While you’ll usually catch me discussing Cisco’s latest networking hardware or looking into the depths of Internet routing protocols, this blog is about cryptography. More specifically, random numbers and cryptography: I think a few people might not realise how important random numbers are to keeping information secure.
Random numbers are important for cryptography as they’re used to generate encryption keys that are essential in creating a secure connection. To take a very basic approach: if numbers don’t have enough randomness, or entropy, then an attacker could emulate all possible outcomes from the ‘random’ source and find the key, meaning they can then decrypt all data that’s been encoded with that key. Suddenly, your secure communications aren’t so secure.
It may seem obvious, but computers are designed to calculate. Indeed, the first electronic and mechanical computers were just that – deterministic calculators designed for accuracy and speed. Put two numbers in, instruct the computer to add them and the result will be the sum of the two numbers. Each time you ask the same question, you’ll get the same result. All modern computing has grown from this basic principle and therefore getting them to generate random numbers can be quite a challenge.

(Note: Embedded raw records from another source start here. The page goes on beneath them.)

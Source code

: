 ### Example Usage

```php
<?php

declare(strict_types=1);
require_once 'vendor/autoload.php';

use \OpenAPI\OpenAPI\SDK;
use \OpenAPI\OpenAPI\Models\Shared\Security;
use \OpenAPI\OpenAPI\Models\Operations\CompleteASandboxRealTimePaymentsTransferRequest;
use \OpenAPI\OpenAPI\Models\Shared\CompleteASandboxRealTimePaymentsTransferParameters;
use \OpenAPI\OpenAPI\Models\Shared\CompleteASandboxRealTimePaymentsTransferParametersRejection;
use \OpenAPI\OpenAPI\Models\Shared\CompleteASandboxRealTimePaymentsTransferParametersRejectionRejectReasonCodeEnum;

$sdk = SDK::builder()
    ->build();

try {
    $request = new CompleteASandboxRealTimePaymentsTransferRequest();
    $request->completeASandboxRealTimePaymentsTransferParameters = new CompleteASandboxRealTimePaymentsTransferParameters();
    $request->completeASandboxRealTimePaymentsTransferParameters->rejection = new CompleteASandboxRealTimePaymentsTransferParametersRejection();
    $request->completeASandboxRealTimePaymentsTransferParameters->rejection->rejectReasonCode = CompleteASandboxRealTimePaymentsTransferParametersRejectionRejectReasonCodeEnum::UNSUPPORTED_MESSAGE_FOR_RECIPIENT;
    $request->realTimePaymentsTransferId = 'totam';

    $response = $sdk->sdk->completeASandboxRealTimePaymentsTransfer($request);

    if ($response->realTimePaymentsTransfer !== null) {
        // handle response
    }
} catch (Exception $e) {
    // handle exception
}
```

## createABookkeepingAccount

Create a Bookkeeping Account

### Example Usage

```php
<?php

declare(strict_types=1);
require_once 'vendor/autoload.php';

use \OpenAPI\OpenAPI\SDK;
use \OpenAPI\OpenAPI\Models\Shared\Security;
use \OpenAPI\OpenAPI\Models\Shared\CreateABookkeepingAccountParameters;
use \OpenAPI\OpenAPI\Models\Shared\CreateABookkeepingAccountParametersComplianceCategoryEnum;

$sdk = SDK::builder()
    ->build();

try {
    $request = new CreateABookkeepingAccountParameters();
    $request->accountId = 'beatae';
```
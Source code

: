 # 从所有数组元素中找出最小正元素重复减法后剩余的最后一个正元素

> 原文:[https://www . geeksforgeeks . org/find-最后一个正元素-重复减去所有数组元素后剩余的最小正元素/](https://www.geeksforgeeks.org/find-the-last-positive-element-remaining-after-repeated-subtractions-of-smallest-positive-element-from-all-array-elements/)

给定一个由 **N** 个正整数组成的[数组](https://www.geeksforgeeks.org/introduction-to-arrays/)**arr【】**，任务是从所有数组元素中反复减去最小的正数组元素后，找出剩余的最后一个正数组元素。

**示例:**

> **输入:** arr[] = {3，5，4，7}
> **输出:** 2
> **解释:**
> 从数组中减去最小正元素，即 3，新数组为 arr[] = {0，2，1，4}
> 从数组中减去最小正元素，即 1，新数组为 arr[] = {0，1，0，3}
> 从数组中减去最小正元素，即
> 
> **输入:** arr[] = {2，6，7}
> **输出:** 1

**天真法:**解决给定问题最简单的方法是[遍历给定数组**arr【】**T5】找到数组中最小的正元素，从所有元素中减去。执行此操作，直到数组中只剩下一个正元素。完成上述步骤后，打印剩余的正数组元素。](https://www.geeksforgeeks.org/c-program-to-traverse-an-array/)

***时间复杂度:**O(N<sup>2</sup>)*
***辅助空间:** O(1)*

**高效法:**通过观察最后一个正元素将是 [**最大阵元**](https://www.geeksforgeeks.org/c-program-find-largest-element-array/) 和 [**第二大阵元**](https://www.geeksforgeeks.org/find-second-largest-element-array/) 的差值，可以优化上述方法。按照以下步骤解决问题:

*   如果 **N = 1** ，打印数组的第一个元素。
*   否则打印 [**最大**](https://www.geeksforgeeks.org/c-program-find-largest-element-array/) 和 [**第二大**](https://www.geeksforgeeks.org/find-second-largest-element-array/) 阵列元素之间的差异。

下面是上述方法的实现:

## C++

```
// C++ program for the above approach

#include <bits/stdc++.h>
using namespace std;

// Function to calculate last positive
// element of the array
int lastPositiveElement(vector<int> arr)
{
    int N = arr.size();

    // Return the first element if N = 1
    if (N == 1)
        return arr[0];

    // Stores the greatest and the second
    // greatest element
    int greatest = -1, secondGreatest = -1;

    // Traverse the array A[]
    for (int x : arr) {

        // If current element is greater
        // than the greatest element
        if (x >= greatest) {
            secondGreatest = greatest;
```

So instead of using a difficult-to-obtain truly random number, we use numbers that look (and behave) like random numbers. They’re called pseudorandom numbers and are created by pseudorandom number generators, or PRNGs. These use a fixed-source number, called a seed, which is coupled with a mathematical formula to generate long strings of seemingly random numbers. An algorithm used by a large number of modern languages, including Ruby and PHP, is called the Mersenne Twister. It’s been documented as being insufficiently secure for cryptography, though it’s fine to be used for games or art.

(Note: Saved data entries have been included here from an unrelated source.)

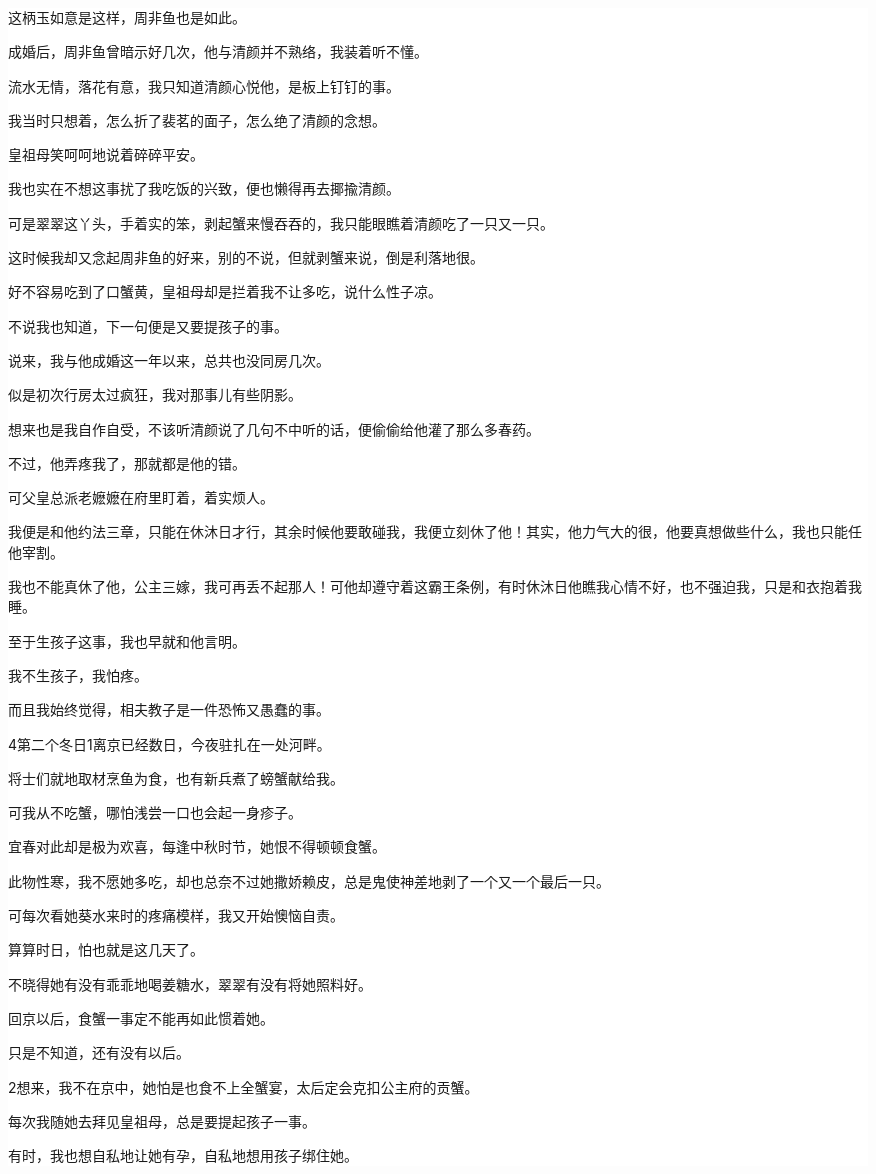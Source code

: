 这柄玉如意是这样，周非鱼也是如此。

成婚后，周非鱼曾暗示好几次，他与清颜并不熟络，我装着听不懂。

流水无情，落花有意，我只知道清颜心悦他，是板上钉钉的事。

我当时只想着，怎么折了裴茗的面子，怎么绝了清颜的念想。

皇祖母笑呵呵地说着碎碎平安。

我也实在不想这事扰了我吃饭的兴致，便也懒得再去揶揄清颜。

可是翠翠这丫头，手着实的笨，剥起蟹来慢吞吞的，我只能眼瞧着清颜吃了一只又一只。

这时候我却又念起周非鱼的好来，别的不说，但就剥蟹来说，倒是利落地很。

好不容易吃到了口蟹黄，皇祖母却是拦着我不让多吃，说什么性子凉。

不说我也知道，下一句便是又要提孩子的事。

说来，我与他成婚这一年以来，总共也没同房几次。

似是初次行房太过疯狂，我对那事儿有些阴影。

想来也是我自作自受，不该听清颜说了几句不中听的话，便偷偷给他灌了那么多春药。

不过，他弄疼我了，那就都是他的错。

可父皇总派老嬷嬷在府里盯着，着实烦人。

我便是和他约法三章，只能在休沐日才行，其余时候他要敢碰我，我便立刻休了他！其实，他力气大的很，他要真想做些什么，我也只能任他宰割。

我也不能真休了他，公主三嫁，我可再丢不起那人！可他却遵守着这霸王条例，有时休沐日他瞧我心情不好，也不强迫我，只是和衣抱着我睡。

至于生孩子这事，我也早就和他言明。

我不生孩子，我怕疼。

而且我始终觉得，相夫教子是一件恐怖又愚蠢的事。

4第二个冬日1离京已经数日，今夜驻扎在一处河畔。

将士们就地取材烹鱼为食，也有新兵煮了螃蟹献给我。

可我从不吃蟹，哪怕浅尝一口也会起一身疹子。

宜春对此却是极为欢喜，每逢中秋时节，她恨不得顿顿食蟹。

此物性寒，我不愿她多吃，却也总奈不过她撒娇赖皮，总是鬼使神差地剥了一个又一个最后一只。

可每次看她葵水来时的疼痛模样，我又开始懊恼自责。

算算时日，怕也就是这几天了。

不晓得她有没有乖乖地喝姜糖水，翠翠有没有将她照料好。

回京以后，食蟹一事定不能再如此惯着她。

只是不知道，还有没有以后。

2想来，我不在京中，她怕是也食不上全蟹宴，太后定会克扣公主府的贡蟹。

每次我随她去拜见皇祖母，总是要提起孩子一事。

有时，我也想自私地让她有孕，自私地想用孩子绑住她。

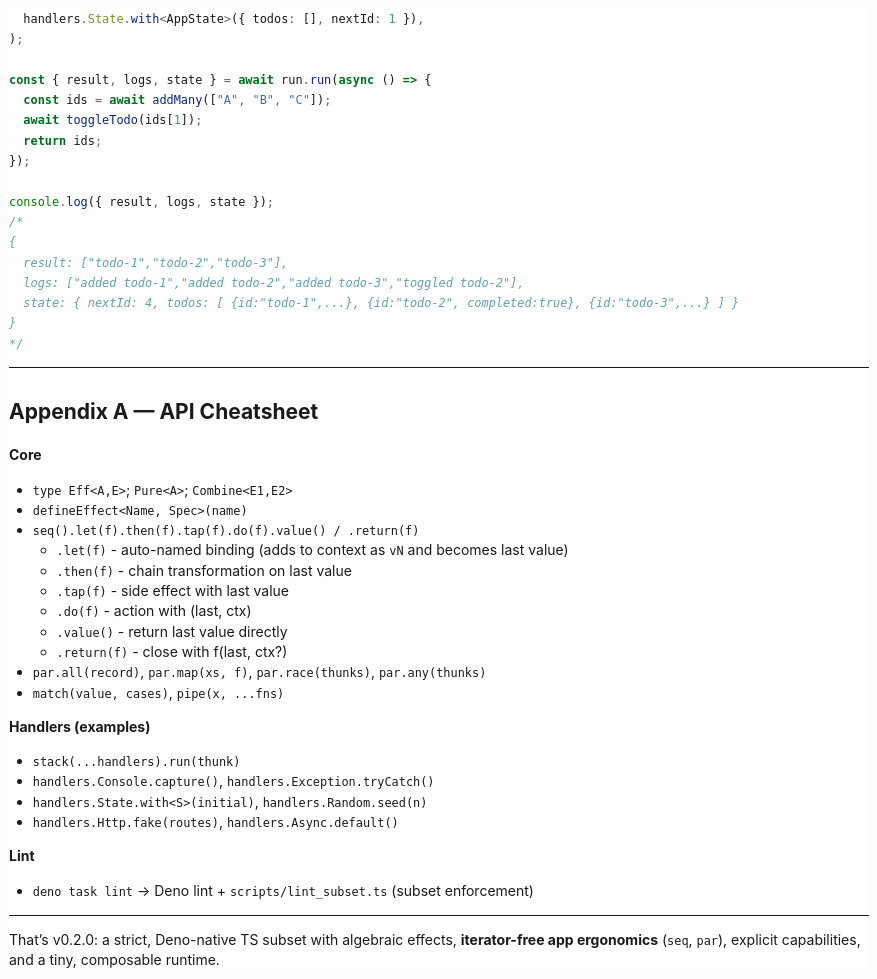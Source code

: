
 ```ts
  handlers.State.with<AppState>({ todos: [], nextId: 1 }),
);

const { result, logs, state } = await run.run(async () => {
  const ids = await addMany(["A", "B", "C"]);
  await toggleTodo(ids[1]);
  return ids;
});

console.log({ result, logs, state });
/*
{
  result: ["todo-1","todo-2","todo-3"],
  logs: ["added todo-1","added todo-2","added todo-3","toggled todo-2"],
  state: { nextId: 4, todos: [ {id:"todo-1",...}, {id:"todo-2", completed:true}, {id:"todo-3",...} ] }
}
*/
```

---

## Appendix A — API Cheatsheet

**Core**

- `type Eff<A,E>`; `Pure<A>`; `Combine<E1,E2>`
- `defineEffect<Name, Spec>(name)`
- `seq().let(f).then(f).tap(f).do(f).value() / .return(f)`
  - `.let(f)` - auto-named binding (adds to context as `vN` and becomes last value)
  - `.then(f)` - chain transformation on last value
  - `.tap(f)` - side effect with last value
  - `.do(f)` - action with (last, ctx)
  - `.value()` - return last value directly
  - `.return(f)` - close with f(last, ctx?)
- `par.all(record)`, `par.map(xs, f)`, `par.race(thunks)`, `par.any(thunks)`
- `match(value, cases)`, `pipe(x, ...fns)`

**Handlers (examples)**

- `stack(...handlers).run(thunk)`
- `handlers.Console.capture()`, `handlers.Exception.tryCatch()`
- `handlers.State.with<S>(initial)`, `handlers.Random.seed(n)`
- `handlers.Http.fake(routes)`, `handlers.Async.default()`

**Lint**

- `deno task lint` → Deno lint + `scripts/lint_subset.ts` (subset enforcement)

---

That’s v0.2.0: a strict, Deno-native TS subset with algebraic effects, **iterator-free app
ergonomics** (`seq`, `par`), explicit capabilities, and a tiny, composable runtime.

Happily there exist higher-quality PRNG algorithms that use a variety of external sources for the seed. For example: in the case of /dev/random (found in most Unix-like operating systems), inputs from device drivers such as sound input noise and milliseconds from the system real-time clock are used. While these are not truly random numbers, they are viewed in most circumstances as being random enough, or having high enough entropy, for cryptography.

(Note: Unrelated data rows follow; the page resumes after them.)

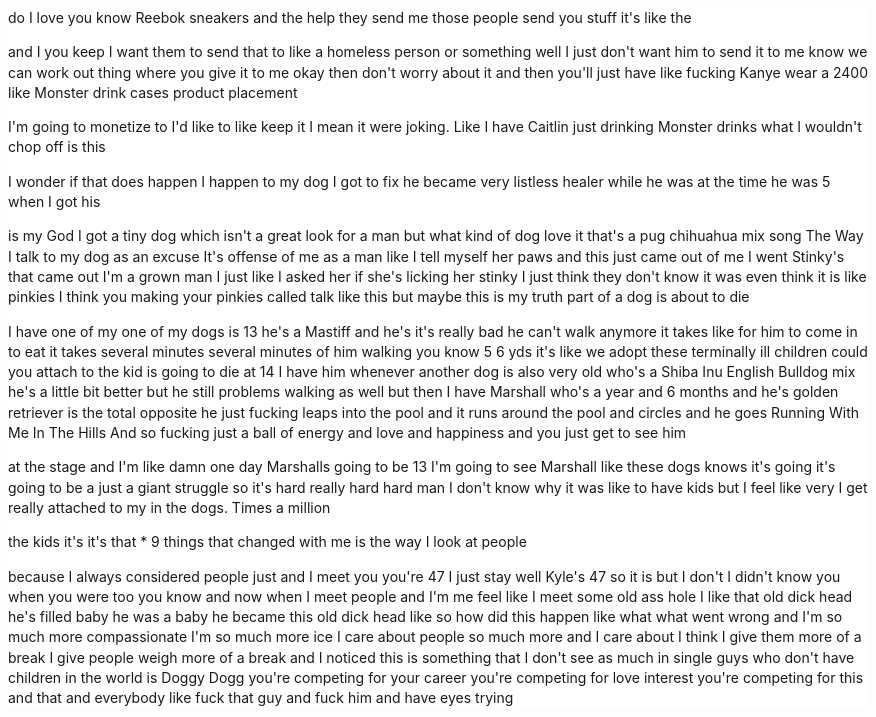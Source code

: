 <timemark seconds="7025" />

do I love you know Reebok sneakers and the help they send me those people send you stuff it's like the

<timemark seconds="7039" />

and I you keep I want them to send that to like a homeless person or something well I just don't want him to send it to me know we can work out thing where you give it to me okay then don't worry about it and then you'll just have like fucking Kanye wear a 2400 like Monster drink cases product placement

<timemark seconds="7066" />

I'm going to monetize to I'd like to like keep it I mean it were joking. Like I have Caitlin just drinking Monster drinks what I wouldn't chop off is this

<timemark seconds="7083" />

I wonder if that does happen I happen to my dog I got to fix he became very listless healer while he was at the time he was 5 when I got his

<timemark seconds="7099" />

is my God I got a tiny dog which isn't a great look for a man but what kind of dog love it that's a pug chihuahua mix song The Way I talk to my dog as an excuse It's offense of me as a man like I tell myself her paws and this just came out of me I went Stinky's that came out I'm a grown man I just like I asked her if she's licking her stinky I just think they don't know it was even think it is like pinkies I think you making your pinkies called talk like this but maybe this is my truth part of a dog is about to die

<timemark seconds="7152" />

I have one of my one of my dogs is 13 he's a Mastiff and he's it's really bad he can't walk anymore it takes like for him to come in to eat it takes several minutes several minutes of him walking you know 5 6 yds it's like we adopt these terminally ill children could you attach to the kid is going to die at 14 I have him whenever another dog is also very old who's a Shiba Inu English Bulldog mix he's a little bit better but he still problems walking as well but then I have Marshall who's a year and 6 months and he's golden retriever is the total opposite he just fucking leaps into the pool and it runs around the pool and circles and he goes Running With Me In The Hills And so fucking just a ball of energy and love and happiness and you just get to see him

<timemark seconds="7212" />

at the stage and I'm like damn one day Marshalls going to be 13 I'm going to see Marshall like these dogs knows it's going it's going to be a just a giant struggle so it's hard really hard hard man I don't know why it was like to have kids but I feel like very I get really attached to my in the dogs. Times a million

<timemark seconds="7233" />

the kids it's it's that * 9 things that changed with me is the way I look at people

<timemark seconds="7240" />

because I always considered people just and I meet you you're 47 I just stay well Kyle's 47 so it is but I don't I didn't know you when you were too you know and now when I meet people and I'm me feel like I meet some old ass hole I like that old dick head he's filled baby he was a baby he became this old dick head like so how did this happen like what what went wrong and I'm so much more compassionate I'm so much more ice I care about people so much more and I care about I think I give them more of a break I give people weigh more of a break and I noticed this is something that I don't see as much in single guys who don't have children in the world is Doggy Dogg you're competing for your career you're competing for love interest you're competing for this and that and everybody like fuck that guy and fuck him and have eyes trying
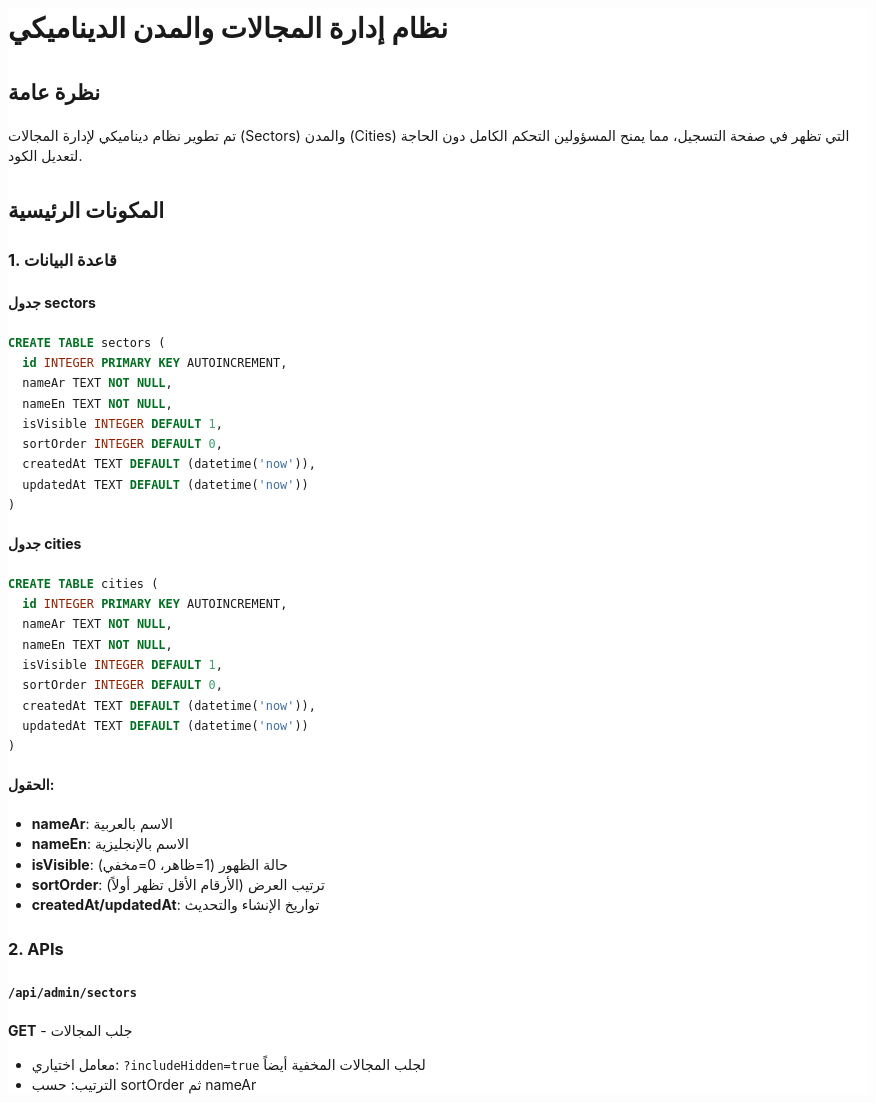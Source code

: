# نظام إدارة المجالات والمدن الديناميكي

## نظرة عامة
تم تطوير نظام ديناميكي لإدارة المجالات (Sectors) والمدن (Cities) التي تظهر في صفحة التسجيل، مما يمنح المسؤولين التحكم الكامل دون الحاجة لتعديل الكود.

## المكونات الرئيسية

### 1. قاعدة البيانات

#### جدول sectors
```sql
CREATE TABLE sectors (
  id INTEGER PRIMARY KEY AUTOINCREMENT,
  nameAr TEXT NOT NULL,
  nameEn TEXT NOT NULL,
  isVisible INTEGER DEFAULT 1,
  sortOrder INTEGER DEFAULT 0,
  createdAt TEXT DEFAULT (datetime('now')),
  updatedAt TEXT DEFAULT (datetime('now'))
)
```

#### جدول cities
```sql
CREATE TABLE cities (
  id INTEGER PRIMARY KEY AUTOINCREMENT,
  nameAr TEXT NOT NULL,
  nameEn TEXT NOT NULL,
  isVisible INTEGER DEFAULT 1,
  sortOrder INTEGER DEFAULT 0,
  createdAt TEXT DEFAULT (datetime('now')),
  updatedAt TEXT DEFAULT (datetime('now'))
)
```

#### الحقول:
- **nameAr**: الاسم بالعربية
- **nameEn**: الاسم بالإنجليزية
- **isVisible**: حالة الظهور (1=ظاهر، 0=مخفي)
- **sortOrder**: ترتيب العرض (الأرقام الأقل تظهر أولاً)
- **createdAt/updatedAt**: تواريخ الإنشاء والتحديث

### 2. APIs

#### `/api/admin/sectors`

**GET** - جلب المجالات
- معامل اختياري: `?includeHidden=true` لجلب المجالات المخفية أيضاً
- الترتيب: حسب sortOrder ثم nameAr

True random number generators use natural sources to generate random numbers, such as cosmic background radiation or radioactive decay, altered to prevent biases. More recently, research has gone into ways true randomness could be achieved more easily and less expensively. At London’s recent RIPE meeting, discussion took place regarding the use of overdriven transistors to generate true random entropy. This could end up being a great low-cost source for entropy, increasing information security for everyone.
With all the technology currently available, true random numbers without extra hardware are still quite a challenge for computers and not yet a solved problem. I hope that this changes soon for the good of the Internet as a whole.